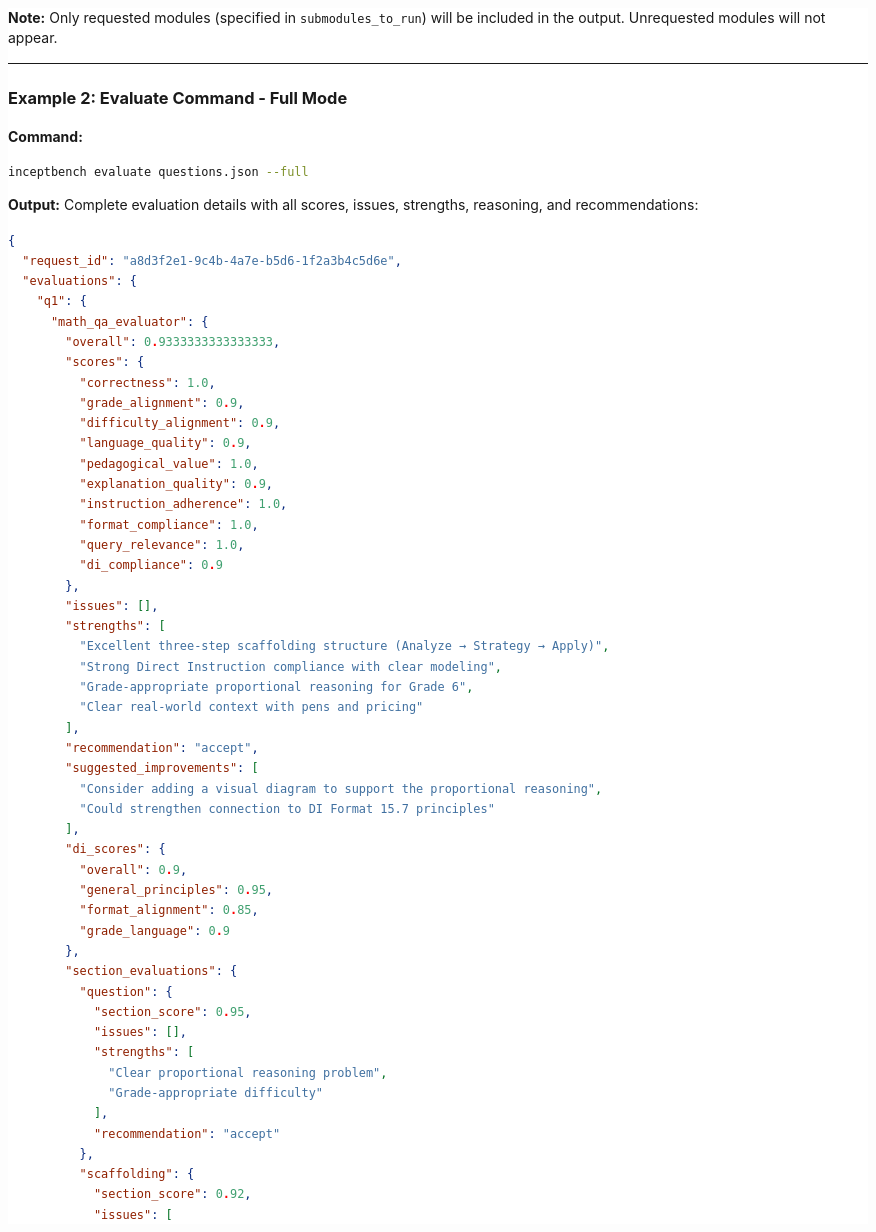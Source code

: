 **Note:** Only requested modules (specified in `submodules_to_run`) will be included in the output. Unrequested modules will not appear.

---

### Example 2: Evaluate Command - Full Mode

**Command:**
```bash
inceptbench evaluate questions.json --full
```

**Output:** Complete evaluation details with all scores, issues, strengths, reasoning, and recommendations:

```json
{
  "request_id": "a8d3f2e1-9c4b-4a7e-b5d6-1f2a3b4c5d6e",
  "evaluations": {
    "q1": {
      "math_qa_evaluator": {
        "overall": 0.9333333333333333,
        "scores": {
          "correctness": 1.0,
          "grade_alignment": 0.9,
          "difficulty_alignment": 0.9,
          "language_quality": 0.9,
          "pedagogical_value": 1.0,
          "explanation_quality": 0.9,
          "instruction_adherence": 1.0,
          "format_compliance": 1.0,
          "query_relevance": 1.0,
          "di_compliance": 0.9
        },
        "issues": [],
        "strengths": [
          "Excellent three-step scaffolding structure (Analyze → Strategy → Apply)",
          "Strong Direct Instruction compliance with clear modeling",
          "Grade-appropriate proportional reasoning for Grade 6",
          "Clear real-world context with pens and pricing"
        ],
        "recommendation": "accept",
        "suggested_improvements": [
          "Consider adding a visual diagram to support the proportional reasoning",
          "Could strengthen connection to DI Format 15.7 principles"
        ],
        "di_scores": {
          "overall": 0.9,
          "general_principles": 0.95,
          "format_alignment": 0.85,
          "grade_language": 0.9
        },
        "section_evaluations": {
          "question": {
            "section_score": 0.95,
            "issues": [],
            "strengths": [
              "Clear proportional reasoning problem",
              "Grade-appropriate difficulty"
            ],
            "recommendation": "accept"
          },
          "scaffolding": {
            "section_score": 0.92,
            "issues": [
```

══════

Assignment → Which of the lines above hold the string "scaffolding"? Copy each one.

Solution →
          "Excellent three-step scaffolding structure (Analyze → Strategy → Apply)",
          "scaffolding": {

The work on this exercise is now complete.